Los rotos pensamientos eran ahora más vívidos, e incluso más horribles. La edad de donde había venido este otro desterrado era en verdad de pesadilla…, ¡no era extraño que hubiese huido de ella!
* * *
Y repentinamente comenzó a hacerse la luz de la verdad en la mente de Trevindor, mientras, con el corazón oprimido, contemplaba como espantosas imágenes pasaban a través de la mente del Amo. No era éste un desterrado que buscaba asilo, que huía de una edad de terror. Era el verdadero creador de aquella edad, que se había embarcado en el río del tiempo con un solo objeto: extender el contagio a las edades por venir.
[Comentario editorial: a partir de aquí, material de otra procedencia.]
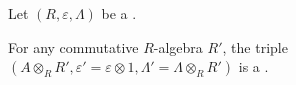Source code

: \begin{lemma} \label{lemma:base_change_of_a_commutative_unitary_ring_by_a_unitary_algebra_is_a_unitary_algebra}
    Let $(R, \varepsilon, \Lambda)$ be a  .

    For any commutative $R$-algebra $R'$, the triple $(A \otimes_R R', \varepsilon' = \varepsilon \otimes 1, \Lambda' = \Lambda \otimes_R R')$ is a .
\end{lemma}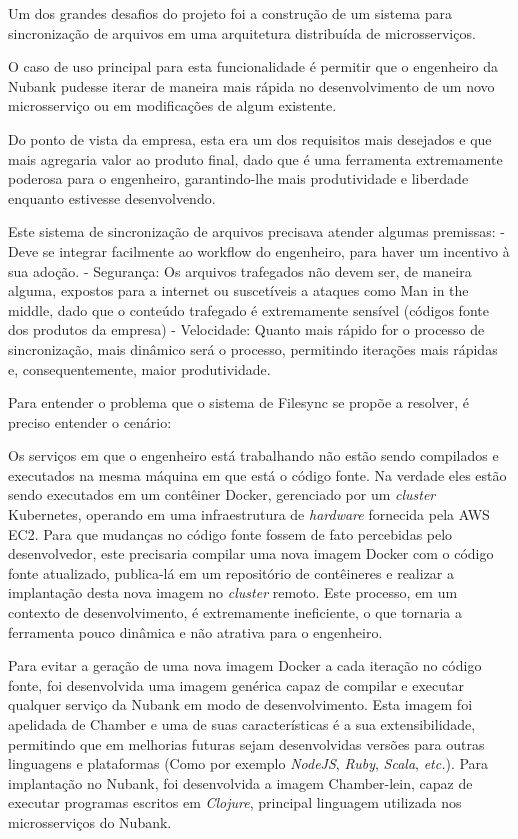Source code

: \documentclass[twosideprint]{politex}
\begin{document}
	Um dos grandes desafios do projeto foi a construção de um sistema para sincronização de arquivos em uma arquitetura distribuída de microsserviços.
	
	O caso de uso principal para esta funcionalidade é permitir que o engenheiro da Nubank pudesse iterar de maneira mais rápida no desenvolvimento de um novo microsserviço ou em modificações de algum existente.
	
	Do ponto de vista da empresa, esta era um dos requisitos mais desejados e que mais agregaria valor ao produto final, dado que é uma ferramenta extremamente poderosa para o engenheiro, garantindo-lhe mais produtividade e liberdade enquanto estivesse desenvolvendo.
	
	Este sistema de sincronização de arquivos precisava atender algumas premissas:
	- Deve se integrar facilmente ao workflow do engenheiro, para haver um incentivo à sua adoção.
	- Segurança: Os arquivos trafegados não devem ser, de maneira alguma, expostos para a internet ou suscetíveis a ataques como Man in the middle, dado que o conteúdo trafegado é extremamente sensível (códigos fonte dos produtos da empresa)
	- Velocidade: Quanto mais rápido for o processo de sincronização, mais dinâmico será o processo, permitindo iterações mais rápidas e, consequentemente, maior produtividade.

	Para entender o problema que o sistema de Filesync se propõe a resolver, é preciso entender o cenário:
	
	Os serviços em que o engenheiro está trabalhando não estão sendo compilados e executados na mesma máquina em que está o código fonte. Na verdade eles estão sendo executados em um contêiner Docker, gerenciado por um \textit{cluster} Kubernetes, operando em uma infraestrutura de \textit{hardware} fornecida pela AWS EC2. Para que mudanças no código fonte fossem de fato percebidas pelo desenvolvedor, este precisaria compilar uma nova imagem Docker com o código fonte atualizado, publica-lá em um repositório de contêineres e realizar a implantação desta nova imagem no \textit{cluster} remoto. Este processo, em um contexto de desenvolvimento, é extremamente ineficiente, o que tornaria a ferramenta pouco dinâmica e não atrativa para o engenheiro.

	Para evitar a geração de uma nova imagem Docker a cada iteração no código fonte, foi desenvolvida uma imagem genérica capaz de compilar e executar qualquer serviço da Nubank em modo de desenvolvimento. Esta imagem foi apelidada de Chamber e uma de suas características é a sua extensibilidade, permitindo que em melhorias futuras sejam desenvolvidas versões para outras linguagens e plataformas (Como por exemplo \textit{NodeJS}, \textit{Ruby}, \textit{Scala}, \textit{etc.}). Para implantação no Nubank, foi desenvolvida a imagem Chamber-lein, capaz de executar programas escritos em \textit{Clojure}, principal linguagem utilizada nos microsserviços do Nubank.
	
\end{document}

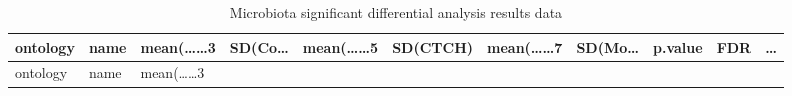 \documentclass[
]{article}
\begin{document}
\begin{longtable}[]{@{}lllllllllll@{}}
\caption{\label{tab:microbiota-significant-differential-analysis-results-data}Microbiota significant differential analysis results data}\tabularnewline
\toprule
\begin{minipage}[b]{0.06\columnwidth}\raggedright
ontology\strut
\end{minipage} & \begin{minipage}[b]{0.06\columnwidth}\raggedright
name\strut
\end{minipage} & \begin{minipage}[b]{0.09\columnwidth}\raggedright
mean(\ldots\ldots3\strut
\end{minipage} & \begin{minipage}[b]{0.06\columnwidth}\raggedright
SD(Co\ldots{}\strut
\end{minipage} & \begin{minipage}[b]{0.09\columnwidth}\raggedright
mean(\ldots\ldots5\strut
\end{minipage} & \begin{minipage}[b]{0.06\columnwidth}\raggedright
SD(CTCH)\strut
\end{minipage} & \begin{minipage}[b]{0.09\columnwidth}\raggedright
mean(\ldots\ldots7\strut
\end{minipage} & \begin{minipage}[b]{0.06\columnwidth}\raggedright
SD(Mo\ldots{}\strut
\end{minipage} & \begin{minipage}[b]{0.06\columnwidth}\raggedright
p.value\strut
\end{minipage} & \begin{minipage}[b]{0.06\columnwidth}\raggedright
FDR\strut
\end{minipage} & \begin{minipage}[b]{0.03\columnwidth}\raggedright
\ldots{}\strut
\end{minipage}\tabularnewline
\midrule
\endfirsthead
\toprule
\begin{minipage}[b]{0.06\columnwidth}\raggedright
ontology\strut
\end{minipage} & \begin{minipage}[b]{0.06\columnwidth}\raggedright
name\strut
\end{minipage} & \begin{minipage}[b]{0.09\columnwidth}\raggedright
mean(\ldots\ldots3\strut
\end{minipage} & \begin{minipage}[b]{0.06\columnwidth}\raggedright

\end{minipage}
\end{longtable}
\end{document}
Pasiones que Trevindor no había nunca ni imaginado comenzaron a desfilar ante sus ojos: ambición, ansia de poder, crueldad, intolerancia, odio. Trató de cerrar su mente, pero descubrió que había perdido el poder de hacerlo. Incontenible, la perversa corriente siguió fluyendo, contaminando todos los niveles de su conciencia. Dando un grito de angustia, Trevindor se precipitó hacia el desierto y rompió las cadenas que le ataban a aquella perversa mente.
Era de noche y reinaba por doquier la calma, pues la Tierra estaba ahora ya demasiado cansada para que soplasen los vientos. La oscuridad lo ocultaba todo, pero Trevindor sabía que no podía ocultar los pensamientos de aquella otra mente con la cual tenía ahora que compartir el mundo. Antes había estado solo, y no había podido concebir nada más espantoso. Pero ahora sabía que había cosas aún más terribles que la soledad.
La calma de la noche, y el esplendor de las estrellas que antes habían sido sus amigas, llevaron la paz al alma de Trevindor. Lentamente volvió sobre sus pasos, caminando pesadamente, pues iba a cometer un acto que un hombre de su clase no había realizado nunca.
El Amo estaba de pie cuando Trevindor volvió a entrar en la esfera. Quizá había penetrado en su mente alguna indicación del propósito del otro, pues estaba muy pálido y temblaba de una debilidad que era más que física. Resueltamente, Trevindor se obligó a contemplar una vez más el cerebro del Amo. Su propia mente retrocedió ante el caos de emociones en lucha, mezcladas ahora con repugnantes relámpagos de miedo. De aquel torbellino salió temblando un pensamiento coherente.
—¿Qué vas a hacer? ¿Por qué me miras así?
Trevindor no respondió, manteniendo su mente aislada para no contaminarse, mientras concentraba su resolución y su fuerza.
El tumulto en la mente del Amo iba subiendo hacia un crescendo. Por un instante, su creciente terror llevó al espíritu del dulce Trevindor algo semejante a la piedad, y su voluntad vaciló. Pero luego volvió a aparecer la imagen de aquellas ciudades incendiadas y en ruinas, y su indecisión desapareció. Con todo el poder de su inteligencia sobrehumana, respaldada por miles de siglos de evolución mental, atacó al hombre que tenía frente a él. En la mente del Amo, obliterando todo lo demás, se introdujo, anegándola, el solo pensamiento de la muerte.
Un instante, el Amo permaneció de pie, inmóvil, con los ojos desorbitados. Su aliento se heló al dejar de funcionar sus pulmones; la sangre que pulsaba en sus venas, tanto tiempo detenida, fue ahora congelada para siempre. Sin ningún ruido, el Amo se tambaleó, cayó y permaneció inmóvil.